2012 memoir by Kristiane Backer

From MTV to Mecca: How Islam Inspired My Life is a 2012 memoir by Kristiane Backer, a German former MTV Europe presenter, about her religious conversion to Islam. Published in the United Kingdom by Arcadia Books, the book recounts Backer's movement from the world of music television and celebrity culture toward Islam and Sufism.

It followed an original German book published in 2009 titled Von MTV nach Mekka: Wie der Islam mein Leben veränderte.

== Synopsis ==
The memoir begins with Backer's years as one of the earliest presenters on MTV Europe, where she became associated with European pop culture and interviewed musicians including Mick Jagger, Bono and Bob Geldof.
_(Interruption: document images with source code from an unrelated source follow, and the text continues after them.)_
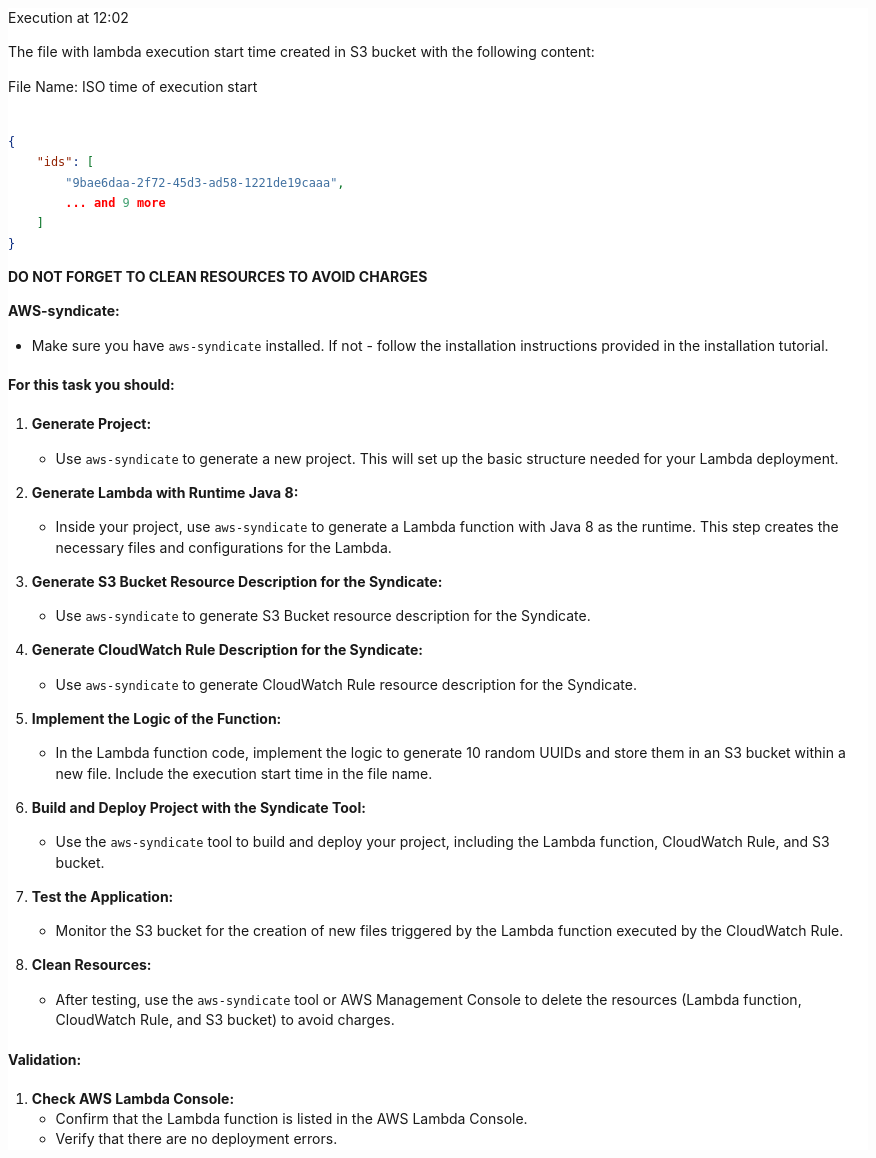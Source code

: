 Execution at 12:02

The file with lambda execution start time created in S3 bucket with 
the following content: 

File Name: ISO time of execution start 

```json

{
    "ids": [
        "9bae6daa-2f72-45d3-ad58-1221de19caaa",
        ... and 9 more
    ]
}
```

**DO NOT FORGET TO CLEAN RESOURCES TO AVOID CHARGES**

 **AWS-syndicate:**
   - Make sure you have `aws-syndicate` installed. If not - follow the installation instructions provided in the installation tutorial.

#### For this task you should:

1. **Generate Project:**
   - Use `aws-syndicate` to generate a new project. This will set up the basic structure needed for your Lambda deployment.

2. **Generate Lambda with Runtime Java 8:**
   - Inside your project, use `aws-syndicate` to generate a Lambda function with Java 8 as the runtime. This step creates the necessary files and configurations for the Lambda.

3. **Generate S3 Bucket Resource Description for the Syndicate:**
   - Use `aws-syndicate` to generate S3 Bucket resource description for the Syndicate.

4. **Generate CloudWatch Rule Description for the Syndicate:**
   - Use `aws-syndicate` to generate CloudWatch Rule resource description for the Syndicate.

5. **Implement the Logic of the Function:**
   - In the Lambda function code, implement the logic to generate 10 random UUIDs and store them in an S3 bucket within a new file. Include the execution start time in the file name.

6. **Build and Deploy Project with the Syndicate Tool:**
   - Use the `aws-syndicate` tool to build and deploy your project, including the Lambda function, CloudWatch Rule, and S3 bucket.

7. **Test the Application:**
   - Monitor the S3 bucket for the creation of new files triggered by the Lambda function executed by the CloudWatch Rule.

8. **Clean Resources:**
   - After testing, use the `aws-syndicate` tool or AWS Management Console to delete the resources (Lambda function, CloudWatch Rule, and S3 bucket) to avoid charges.

#### Validation:

1. **Check AWS Lambda Console:**
   - Confirm that the Lambda function is listed in the AWS Lambda Console.
   - Verify that there are no deployment errors.
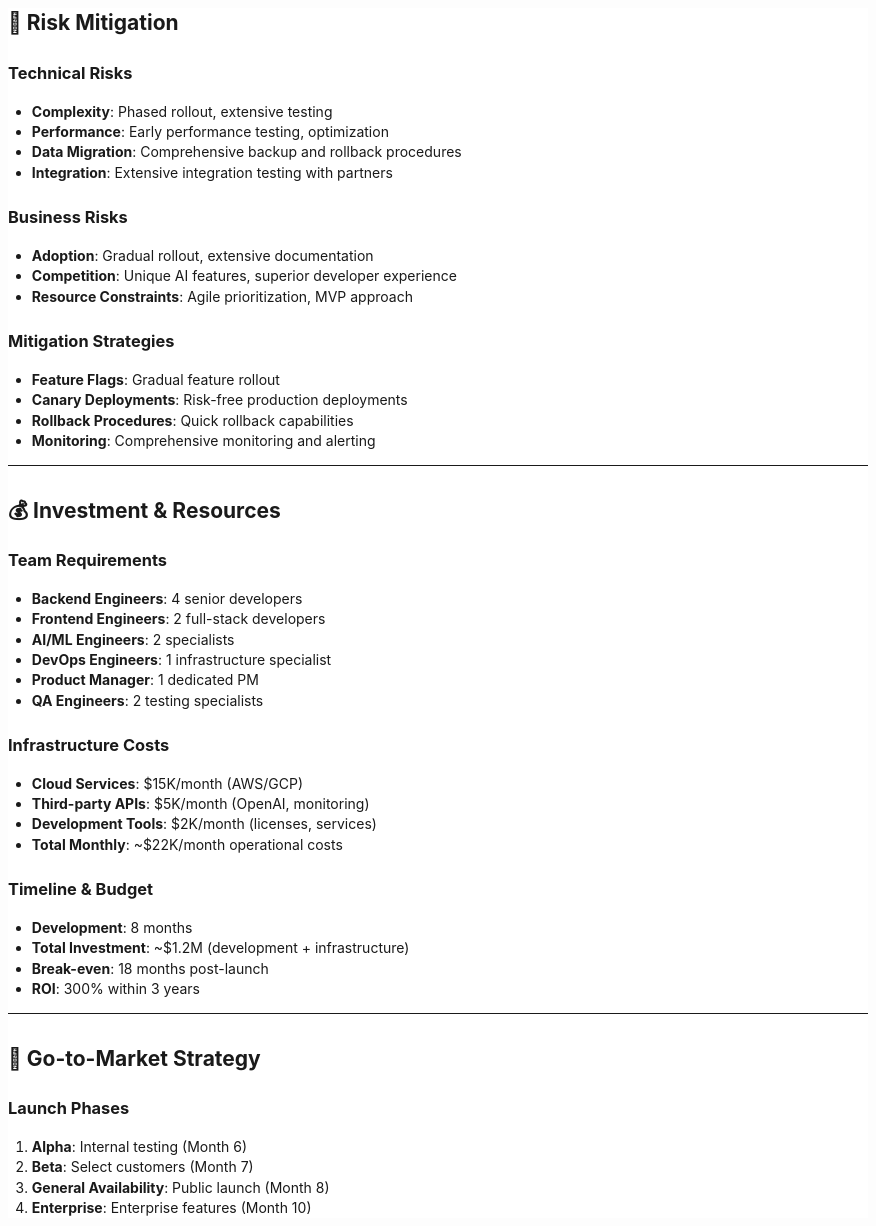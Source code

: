 
## 🎯 Risk Mitigation

### Technical Risks
- **Complexity**: Phased rollout, extensive testing
- **Performance**: Early performance testing, optimization
- **Data Migration**: Comprehensive backup and rollback procedures
- **Integration**: Extensive integration testing with partners

### Business Risks
- **Adoption**: Gradual rollout, extensive documentation
- **Competition**: Unique AI features, superior developer experience
- **Resource Constraints**: Agile prioritization, MVP approach

### Mitigation Strategies
- **Feature Flags**: Gradual feature rollout
- **Canary Deployments**: Risk-free production deployments
- **Rollback Procedures**: Quick rollback capabilities
- **Monitoring**: Comprehensive monitoring and alerting

---

## 💰 Investment & Resources

### Team Requirements
- **Backend Engineers**: 4 senior developers
- **Frontend Engineers**: 2 full-stack developers  
- **AI/ML Engineers**: 2 specialists
- **DevOps Engineers**: 1 infrastructure specialist
- **Product Manager**: 1 dedicated PM
- **QA Engineers**: 2 testing specialists

### Infrastructure Costs
- **Cloud Services**: $15K/month (AWS/GCP)
- **Third-party APIs**: $5K/month (OpenAI, monitoring)
- **Development Tools**: $2K/month (licenses, services)
- **Total Monthly**: ~$22K/month operational costs

### Timeline & Budget
- **Development**: 8 months
- **Total Investment**: ~$1.2M (development + infrastructure)
- **Break-even**: 18 months post-launch
- **ROI**: 300% within 3 years

---

## 🚦 Go-to-Market Strategy

### Launch Phases
1. **Alpha**: Internal testing (Month 6)
2. **Beta**: Select customers (Month 7)
3. **General Availability**: Public launch (Month 8)
4. **Enterprise**: Enterprise features (Month 10)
It describes her dissatisfaction with celebrity life, her encounter with Pakistani cricketer Imran Khan, and her subsequent exposure to Pakistan and to Islamic religious practice.

Backer writes that after studying the Quran and traveling through parts of the Muslim world, she converted to Islam in a London mosque in 1995. The book follows her subsequent search for spiritual meaning, including travels through Pakistan, Bosnia, London, Hamburg and Saudi Arabia, and discusses her efforts to live openly as a European Muslim.

== Reception ==
Reviewing the book in The Muslim World Review, Ruqaiyah Hibell called it "an immensely inspiring and enthralling narrative" and praised Backer's "dignified and frank presentation" of her life experiences. Hibell wrote that the memoir effectively conveyed the emptiness Backer associated with celebrity culture while presenting her religious journey in a reflective and accessible way.